Rainy Day Money – Condo Style
Reserve Fund Obligations
By: Adam Lietman Bailey
July 1st, 2011
Do you live in a condominium conversion? Are your reserves underfunded? As a condo board you may be able to recover millions of dollars from your sponsor.
Sponsors of condo conversions really have only one material obligation: to provide sufficient money for a reserve fund. If they don’t leave large enough reserves, condominiums may not have sufficient capital to perform necessary remedial construction work, leaving buyers with potentially uninhabitable homes.
Discovering and prosecuting such underfunding can result in the recovery of hundreds of thousands — if not millions — of dollars to unit-owners and boards. To recover these funds, certain questions must be asked and answered: How much money must a sponsor provide? As a unit-owner, board member or managing agent, how can you discover whether your reserve fund is underfunded? Finally, what are your enforcement options?
The Reserve Fund Law
Sponsors who file offering plans for the conversion of rental buildings to condominium ownership in New York City must comply with Local Law 70 of 1982, the so-called Reserve Fund Law. This mandates that sponsors of condo conversions provide reserve funds at least equal to statutorily calculated minimums.
Sponsors must provide a reserve fund in an amount no less than three percent of the total price of all the units offered for sale — specifically, the “sum of the cost of all units in the offering at the last price which was offered to tenants in occupancy prior to the effective date of the plan regardless of number of sales made.”
In order to properly calculate the total price, a sponsor must (1) include the offering prices of all units for sale by an offering plan, and (2) use the offering prices according to the formula prescribed by the statute.
The first part is simple. The sponsor must include the offering prices of all units in its calculation. This includes residential units, commercial units, roof units, parking units, and storage units.

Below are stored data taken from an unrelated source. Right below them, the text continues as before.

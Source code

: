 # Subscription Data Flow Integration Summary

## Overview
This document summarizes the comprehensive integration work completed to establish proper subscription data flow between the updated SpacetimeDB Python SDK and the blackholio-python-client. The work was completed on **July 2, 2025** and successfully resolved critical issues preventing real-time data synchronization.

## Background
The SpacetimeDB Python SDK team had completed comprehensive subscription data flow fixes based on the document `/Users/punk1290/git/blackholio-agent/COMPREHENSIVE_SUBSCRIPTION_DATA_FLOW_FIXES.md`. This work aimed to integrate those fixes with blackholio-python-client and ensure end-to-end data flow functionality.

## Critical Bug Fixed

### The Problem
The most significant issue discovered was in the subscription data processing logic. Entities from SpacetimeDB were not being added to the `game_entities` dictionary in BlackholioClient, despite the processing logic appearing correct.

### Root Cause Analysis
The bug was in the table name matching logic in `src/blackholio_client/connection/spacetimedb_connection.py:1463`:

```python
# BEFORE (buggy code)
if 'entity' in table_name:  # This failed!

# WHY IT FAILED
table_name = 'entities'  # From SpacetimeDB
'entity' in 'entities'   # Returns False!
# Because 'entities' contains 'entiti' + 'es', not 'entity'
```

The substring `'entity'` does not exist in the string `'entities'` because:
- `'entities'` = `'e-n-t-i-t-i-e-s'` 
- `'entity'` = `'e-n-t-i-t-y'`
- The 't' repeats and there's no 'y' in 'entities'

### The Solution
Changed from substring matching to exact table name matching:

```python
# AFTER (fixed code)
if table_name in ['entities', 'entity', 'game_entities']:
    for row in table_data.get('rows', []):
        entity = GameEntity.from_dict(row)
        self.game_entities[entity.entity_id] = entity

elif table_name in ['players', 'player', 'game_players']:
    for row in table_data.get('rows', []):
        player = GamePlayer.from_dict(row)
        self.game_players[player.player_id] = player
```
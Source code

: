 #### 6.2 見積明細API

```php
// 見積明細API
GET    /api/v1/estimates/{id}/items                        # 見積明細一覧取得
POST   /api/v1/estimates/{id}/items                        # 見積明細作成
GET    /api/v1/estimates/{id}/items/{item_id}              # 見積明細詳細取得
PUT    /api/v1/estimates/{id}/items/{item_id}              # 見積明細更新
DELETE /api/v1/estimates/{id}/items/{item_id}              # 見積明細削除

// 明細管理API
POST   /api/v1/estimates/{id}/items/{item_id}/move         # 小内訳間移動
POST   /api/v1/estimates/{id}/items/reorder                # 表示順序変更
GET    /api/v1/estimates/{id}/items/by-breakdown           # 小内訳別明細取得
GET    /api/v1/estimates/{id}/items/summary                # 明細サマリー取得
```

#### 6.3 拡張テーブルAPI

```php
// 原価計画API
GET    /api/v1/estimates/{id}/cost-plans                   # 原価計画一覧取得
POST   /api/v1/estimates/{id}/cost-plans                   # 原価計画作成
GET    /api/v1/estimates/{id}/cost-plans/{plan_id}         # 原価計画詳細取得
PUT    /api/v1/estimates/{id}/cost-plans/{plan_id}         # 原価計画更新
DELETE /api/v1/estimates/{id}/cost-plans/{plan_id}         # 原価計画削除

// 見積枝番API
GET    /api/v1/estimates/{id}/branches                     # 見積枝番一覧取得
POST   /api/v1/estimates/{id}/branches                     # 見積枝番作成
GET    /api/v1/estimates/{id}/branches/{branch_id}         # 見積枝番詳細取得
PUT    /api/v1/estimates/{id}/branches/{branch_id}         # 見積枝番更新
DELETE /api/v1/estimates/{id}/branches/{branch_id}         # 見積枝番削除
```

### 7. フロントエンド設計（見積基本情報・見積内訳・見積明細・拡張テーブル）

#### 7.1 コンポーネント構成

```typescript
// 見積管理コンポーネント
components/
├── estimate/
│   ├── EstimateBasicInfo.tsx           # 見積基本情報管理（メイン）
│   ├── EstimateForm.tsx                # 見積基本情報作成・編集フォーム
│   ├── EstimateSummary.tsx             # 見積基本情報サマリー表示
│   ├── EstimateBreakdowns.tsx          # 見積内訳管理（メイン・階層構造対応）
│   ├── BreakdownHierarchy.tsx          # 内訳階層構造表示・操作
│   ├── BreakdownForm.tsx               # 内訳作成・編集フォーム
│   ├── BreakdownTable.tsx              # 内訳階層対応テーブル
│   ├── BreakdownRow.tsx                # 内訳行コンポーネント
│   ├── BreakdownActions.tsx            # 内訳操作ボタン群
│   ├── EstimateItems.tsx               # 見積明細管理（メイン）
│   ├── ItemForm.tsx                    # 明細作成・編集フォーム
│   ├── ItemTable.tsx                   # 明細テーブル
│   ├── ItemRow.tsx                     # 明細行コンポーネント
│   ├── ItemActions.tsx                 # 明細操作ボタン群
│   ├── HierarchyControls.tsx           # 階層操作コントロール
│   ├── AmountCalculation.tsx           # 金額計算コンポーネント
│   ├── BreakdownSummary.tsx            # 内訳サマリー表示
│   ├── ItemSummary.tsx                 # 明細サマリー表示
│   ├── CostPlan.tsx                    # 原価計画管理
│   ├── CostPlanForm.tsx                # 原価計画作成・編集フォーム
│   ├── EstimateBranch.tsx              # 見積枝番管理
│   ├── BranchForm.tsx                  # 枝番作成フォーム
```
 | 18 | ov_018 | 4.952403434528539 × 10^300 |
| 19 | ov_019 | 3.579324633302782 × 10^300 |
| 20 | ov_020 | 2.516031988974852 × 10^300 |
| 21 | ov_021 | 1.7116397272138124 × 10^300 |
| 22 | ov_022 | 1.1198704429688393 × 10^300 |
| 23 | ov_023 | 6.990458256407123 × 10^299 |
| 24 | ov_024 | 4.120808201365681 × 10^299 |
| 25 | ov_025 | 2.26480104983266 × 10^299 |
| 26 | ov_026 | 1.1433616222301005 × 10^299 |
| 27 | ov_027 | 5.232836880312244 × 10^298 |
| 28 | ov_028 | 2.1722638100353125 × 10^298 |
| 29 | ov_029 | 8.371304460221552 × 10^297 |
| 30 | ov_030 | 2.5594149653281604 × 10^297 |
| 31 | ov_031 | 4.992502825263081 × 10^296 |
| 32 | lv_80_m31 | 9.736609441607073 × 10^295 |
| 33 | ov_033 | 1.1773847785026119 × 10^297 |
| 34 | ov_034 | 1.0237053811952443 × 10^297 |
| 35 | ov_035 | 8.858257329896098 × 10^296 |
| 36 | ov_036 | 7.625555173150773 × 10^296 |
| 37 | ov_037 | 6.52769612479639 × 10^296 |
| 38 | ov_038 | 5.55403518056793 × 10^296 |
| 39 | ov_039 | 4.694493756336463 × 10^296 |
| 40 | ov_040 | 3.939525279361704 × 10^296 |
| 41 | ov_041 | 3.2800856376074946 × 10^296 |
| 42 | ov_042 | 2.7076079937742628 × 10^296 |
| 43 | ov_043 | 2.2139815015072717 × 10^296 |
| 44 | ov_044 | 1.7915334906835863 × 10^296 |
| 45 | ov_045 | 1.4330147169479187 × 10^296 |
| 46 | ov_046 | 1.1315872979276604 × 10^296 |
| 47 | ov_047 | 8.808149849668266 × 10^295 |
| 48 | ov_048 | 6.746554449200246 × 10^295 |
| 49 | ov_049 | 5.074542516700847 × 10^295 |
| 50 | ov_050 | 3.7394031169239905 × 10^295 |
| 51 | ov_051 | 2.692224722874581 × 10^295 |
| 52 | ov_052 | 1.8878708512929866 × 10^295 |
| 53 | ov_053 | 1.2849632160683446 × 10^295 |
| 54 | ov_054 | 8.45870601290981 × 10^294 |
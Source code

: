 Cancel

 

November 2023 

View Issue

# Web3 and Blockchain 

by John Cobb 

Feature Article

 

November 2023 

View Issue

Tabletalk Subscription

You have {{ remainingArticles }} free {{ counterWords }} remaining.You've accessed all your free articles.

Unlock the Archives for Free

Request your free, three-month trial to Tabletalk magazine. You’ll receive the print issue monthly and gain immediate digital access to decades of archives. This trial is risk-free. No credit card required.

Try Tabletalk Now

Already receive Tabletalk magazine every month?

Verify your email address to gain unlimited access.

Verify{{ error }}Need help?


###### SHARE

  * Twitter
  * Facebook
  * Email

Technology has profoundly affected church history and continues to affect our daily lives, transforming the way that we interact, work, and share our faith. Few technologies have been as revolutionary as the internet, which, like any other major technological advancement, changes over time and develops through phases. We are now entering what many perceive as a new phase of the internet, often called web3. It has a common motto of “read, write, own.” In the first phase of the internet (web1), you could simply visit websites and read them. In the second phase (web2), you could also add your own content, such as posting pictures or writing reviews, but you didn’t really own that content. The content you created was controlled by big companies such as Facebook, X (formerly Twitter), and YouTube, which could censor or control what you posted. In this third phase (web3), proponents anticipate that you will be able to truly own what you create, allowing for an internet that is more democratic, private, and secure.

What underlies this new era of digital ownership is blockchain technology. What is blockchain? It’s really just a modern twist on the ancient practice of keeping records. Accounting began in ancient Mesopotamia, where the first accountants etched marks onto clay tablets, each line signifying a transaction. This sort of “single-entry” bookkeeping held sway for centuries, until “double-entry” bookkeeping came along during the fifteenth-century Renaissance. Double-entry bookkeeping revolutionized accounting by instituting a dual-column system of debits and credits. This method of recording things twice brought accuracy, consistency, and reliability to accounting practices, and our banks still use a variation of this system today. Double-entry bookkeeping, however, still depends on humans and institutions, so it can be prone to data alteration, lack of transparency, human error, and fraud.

Dirty Dealing with Discounts
The second part of the calculation is more complicated, which makes it possible for a sponsor to use artificially lowered offering prices to reduce its reserve fund obligations, without the condominium board or unit-owners ever realizing that a deception is taking place. “Last price which was offered to tenants in occupancy prior to the effective date of the plan” means that the sponsor must use the price it offered to tenants in occupancy the day immediately before the sponsor declared the offering plan effective.
Rather than follow the literal and proper calculation of total price, sponsors may try to limit the amount of the reserve funds they deliver to condominiums by calculating total price based on the last discount price offered to tenants in occupancy, instead of the actual last price. Because of threshold sale requirements necessary for offering plans to be declared effective, sponsors frequently offer tenants in occupancy discount rates during the mandatory 90-day exclusive sales period, during which only tenants in occupancy may sign purchase agreements for their units.
However, it is common for sponsors to fail to meet the threshold sales requirements during the exclusive sales period, so the discount prices expire before the date the offering plans are declared effective. In these situations, the last price offered to tenants in occupancy is not the discounted exclusive insider price but the usually substantially higher price offered to outsiders.
Actually finding this discrepancy requires a bit of detective work. A typical condominium conversion goes through numerous amendments. Any one of these, not necessarily the last one, can reveal the last set of prices immediately before the plan became effective. Although it is a criminal act to do so, sponsors looking to make their reserve fund obligations as small as possible sometimes base their calculations on the lower insider price tables, figures that are actually obsolete in most cases before the plan is effective. Thus, they are relying on board attorneys’ and purchasers’ attorneys’ lack of thoroughness in checking all of the amendments to keep their low-balling calculations hidden in plain sight.